Die V... GmbH stellt Herrn ... L... ein Darlehen mit Datum vom 22. Oktober 1993 zur Verfügung. Dieses Darlehen ist mit 8 % p.a. zu verzinsen.

Das Darlehen wird tilgungsfrei gewährt. Die Rückzahlung kann in Teilbeträgen oder in einer Summe erfolgen."

Ferner legte sie vor ein vom Gesellschafter-Geschäftsführer unterzeichnetes Protokoll der Gesellschafterversammlung vom 15. November 1995, das, soweit hier interessierend, folgenden Wortlaut hat:

"In der Gesellschafterversammlung werden die vom Steuerbüro ... vorgelegten Jahresabschlüsse 1993 und 1994 besprochen ...

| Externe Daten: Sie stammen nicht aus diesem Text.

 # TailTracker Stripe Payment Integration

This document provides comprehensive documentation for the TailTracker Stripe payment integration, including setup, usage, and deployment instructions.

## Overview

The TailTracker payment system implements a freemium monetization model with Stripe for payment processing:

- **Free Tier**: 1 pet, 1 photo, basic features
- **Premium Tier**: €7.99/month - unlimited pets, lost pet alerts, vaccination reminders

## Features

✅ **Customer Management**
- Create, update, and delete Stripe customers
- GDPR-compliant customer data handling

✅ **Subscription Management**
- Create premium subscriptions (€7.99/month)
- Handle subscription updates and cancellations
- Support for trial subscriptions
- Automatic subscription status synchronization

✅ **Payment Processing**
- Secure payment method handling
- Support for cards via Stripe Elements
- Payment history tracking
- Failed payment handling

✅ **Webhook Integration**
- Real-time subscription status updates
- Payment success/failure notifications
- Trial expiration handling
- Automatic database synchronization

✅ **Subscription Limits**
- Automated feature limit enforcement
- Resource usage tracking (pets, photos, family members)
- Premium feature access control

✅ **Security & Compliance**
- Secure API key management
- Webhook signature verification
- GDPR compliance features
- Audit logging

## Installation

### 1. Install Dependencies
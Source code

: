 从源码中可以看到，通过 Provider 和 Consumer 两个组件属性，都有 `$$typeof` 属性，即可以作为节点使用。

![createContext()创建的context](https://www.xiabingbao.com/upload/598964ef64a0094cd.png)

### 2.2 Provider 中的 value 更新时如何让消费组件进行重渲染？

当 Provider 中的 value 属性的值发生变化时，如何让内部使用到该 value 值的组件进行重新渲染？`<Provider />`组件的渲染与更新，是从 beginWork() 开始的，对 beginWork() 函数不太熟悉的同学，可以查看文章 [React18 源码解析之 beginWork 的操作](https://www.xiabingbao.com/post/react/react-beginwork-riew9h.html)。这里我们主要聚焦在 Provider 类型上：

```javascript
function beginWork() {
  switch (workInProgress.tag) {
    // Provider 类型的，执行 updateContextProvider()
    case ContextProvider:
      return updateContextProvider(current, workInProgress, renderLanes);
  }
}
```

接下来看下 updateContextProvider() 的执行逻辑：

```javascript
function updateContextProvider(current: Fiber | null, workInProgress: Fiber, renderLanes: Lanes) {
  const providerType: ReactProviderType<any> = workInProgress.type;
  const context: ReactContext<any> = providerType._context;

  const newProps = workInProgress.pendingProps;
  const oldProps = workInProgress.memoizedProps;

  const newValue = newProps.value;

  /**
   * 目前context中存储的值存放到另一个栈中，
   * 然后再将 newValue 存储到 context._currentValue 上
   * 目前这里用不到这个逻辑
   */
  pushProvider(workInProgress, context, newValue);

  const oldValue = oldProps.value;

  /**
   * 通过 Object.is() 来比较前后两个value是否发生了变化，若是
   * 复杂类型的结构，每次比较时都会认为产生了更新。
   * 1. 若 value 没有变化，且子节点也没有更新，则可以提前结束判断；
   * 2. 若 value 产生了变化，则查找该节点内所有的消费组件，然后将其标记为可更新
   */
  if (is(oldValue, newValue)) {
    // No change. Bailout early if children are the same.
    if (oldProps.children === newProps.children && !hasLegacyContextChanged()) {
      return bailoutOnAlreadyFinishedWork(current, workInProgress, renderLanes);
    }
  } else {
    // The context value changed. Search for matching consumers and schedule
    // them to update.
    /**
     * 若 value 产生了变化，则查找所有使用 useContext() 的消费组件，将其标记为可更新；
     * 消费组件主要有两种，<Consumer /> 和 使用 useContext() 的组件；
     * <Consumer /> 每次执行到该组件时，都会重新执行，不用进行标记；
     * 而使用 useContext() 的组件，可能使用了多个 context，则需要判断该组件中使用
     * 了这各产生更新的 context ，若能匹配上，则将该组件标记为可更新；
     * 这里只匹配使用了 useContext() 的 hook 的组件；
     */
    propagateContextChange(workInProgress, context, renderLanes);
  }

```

Die vorliegenden Jahresabschlüsse werden unter der Voraussetzung festgestellt und genehmigt, dass die bislang nicht berücksichtigte Verzinsung der Gesellschafterforderungen durch eine Bilanzberichtigung nachgeholt wird. Diese Verzinsung ist entsprechend der Vereinbarung zwischen der V... GmbH und Herrn ... L... vom 20. Oktober 1993 vorzunehmen ..." Mit Bescheid vom 15. März 1996 wies das Finanzamt den Einspruch zurück. Nach § 3 des Gesellschaftsvertrags sei die Stammeinlage von 50.000 DM unverzüglich voll einzuzahlen gewesen. In einem Schreiben an das Amtsgericht S... vom 18. Oktober 1993 habe der alleinvertretungsberechtigte Gesellschafter-Geschäftsführer versichert, dass die Stammeinlage in voller Höhe geleistet worden sei. Die Klägerin habe mit ihrem Geschäftsführer am 20. Oktober 1993 die Gewährung eines tilgungsfreien Darlehens in Höhe des Stammkapitals vereinbart, das mit 8 % zu verzinsen sei. Eine Bilanzberichtigung sei nachBestandskraft der Veranlagung zur Körperschaftsteuer nur insoweit möglich, als die Veranlagung nach den Vorschriften der AO noch geändert werden könne oder die Bilanzberichtigung sich nicht auf die Höhe der veranlagten Steuer auswirke. Eine Änderungsmöglichkeit bestehe hier nicht. Eine Bilanzberichtigung hätte im Streitfall auch Auswirkungen auf die festgesetzte Körperschaftsteuer. Der im Rahmen der Gese...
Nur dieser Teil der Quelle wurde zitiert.